Scan the material below, then work out how many of its lines contain the word "可積分接続"; reply with that number only.

::: Supplied data :::

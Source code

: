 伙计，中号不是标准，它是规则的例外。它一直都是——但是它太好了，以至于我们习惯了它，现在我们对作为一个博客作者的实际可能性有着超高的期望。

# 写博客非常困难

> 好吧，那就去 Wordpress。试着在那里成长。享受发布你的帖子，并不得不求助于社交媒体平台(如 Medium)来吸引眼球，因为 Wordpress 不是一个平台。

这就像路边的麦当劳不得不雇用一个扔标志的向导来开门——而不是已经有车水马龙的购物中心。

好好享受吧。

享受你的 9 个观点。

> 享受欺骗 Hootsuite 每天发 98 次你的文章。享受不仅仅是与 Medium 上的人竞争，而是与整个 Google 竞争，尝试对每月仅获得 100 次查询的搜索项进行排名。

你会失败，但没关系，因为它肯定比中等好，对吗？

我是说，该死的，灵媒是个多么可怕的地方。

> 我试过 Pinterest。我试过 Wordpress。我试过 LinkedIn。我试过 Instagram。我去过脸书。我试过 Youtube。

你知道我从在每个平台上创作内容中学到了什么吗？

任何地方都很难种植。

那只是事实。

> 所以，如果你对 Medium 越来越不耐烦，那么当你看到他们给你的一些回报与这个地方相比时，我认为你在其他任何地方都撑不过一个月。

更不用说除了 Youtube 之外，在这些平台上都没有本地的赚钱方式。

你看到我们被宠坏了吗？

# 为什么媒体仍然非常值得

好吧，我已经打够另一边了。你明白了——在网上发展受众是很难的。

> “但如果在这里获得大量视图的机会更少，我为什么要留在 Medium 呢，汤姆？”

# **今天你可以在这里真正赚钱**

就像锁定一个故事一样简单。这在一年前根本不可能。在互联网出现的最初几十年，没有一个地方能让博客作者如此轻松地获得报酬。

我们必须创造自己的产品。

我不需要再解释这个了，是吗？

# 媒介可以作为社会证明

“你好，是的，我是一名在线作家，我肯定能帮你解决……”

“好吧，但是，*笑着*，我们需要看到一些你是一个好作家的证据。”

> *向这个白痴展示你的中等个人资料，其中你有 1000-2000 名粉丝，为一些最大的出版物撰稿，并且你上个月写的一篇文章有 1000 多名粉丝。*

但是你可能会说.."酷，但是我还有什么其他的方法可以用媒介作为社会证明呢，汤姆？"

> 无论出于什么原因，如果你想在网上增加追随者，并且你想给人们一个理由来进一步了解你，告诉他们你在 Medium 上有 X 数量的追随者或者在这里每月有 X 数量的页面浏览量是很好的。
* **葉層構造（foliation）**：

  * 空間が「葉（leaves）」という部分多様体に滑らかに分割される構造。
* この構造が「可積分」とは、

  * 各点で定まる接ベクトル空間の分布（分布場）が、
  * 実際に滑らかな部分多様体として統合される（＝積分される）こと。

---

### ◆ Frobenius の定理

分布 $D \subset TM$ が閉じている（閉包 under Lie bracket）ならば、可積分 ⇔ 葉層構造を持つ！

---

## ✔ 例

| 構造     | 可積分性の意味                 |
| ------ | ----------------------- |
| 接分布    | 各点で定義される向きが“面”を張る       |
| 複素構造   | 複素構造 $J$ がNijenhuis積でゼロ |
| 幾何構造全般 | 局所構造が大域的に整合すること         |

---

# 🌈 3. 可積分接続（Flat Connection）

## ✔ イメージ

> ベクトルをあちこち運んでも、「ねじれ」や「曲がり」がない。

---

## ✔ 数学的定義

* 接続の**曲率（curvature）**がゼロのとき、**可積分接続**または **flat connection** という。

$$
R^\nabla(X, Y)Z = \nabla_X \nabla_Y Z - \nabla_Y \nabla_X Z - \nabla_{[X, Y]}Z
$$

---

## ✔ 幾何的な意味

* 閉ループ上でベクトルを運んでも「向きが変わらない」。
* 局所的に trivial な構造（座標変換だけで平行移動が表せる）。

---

:::

| Result of this task |
2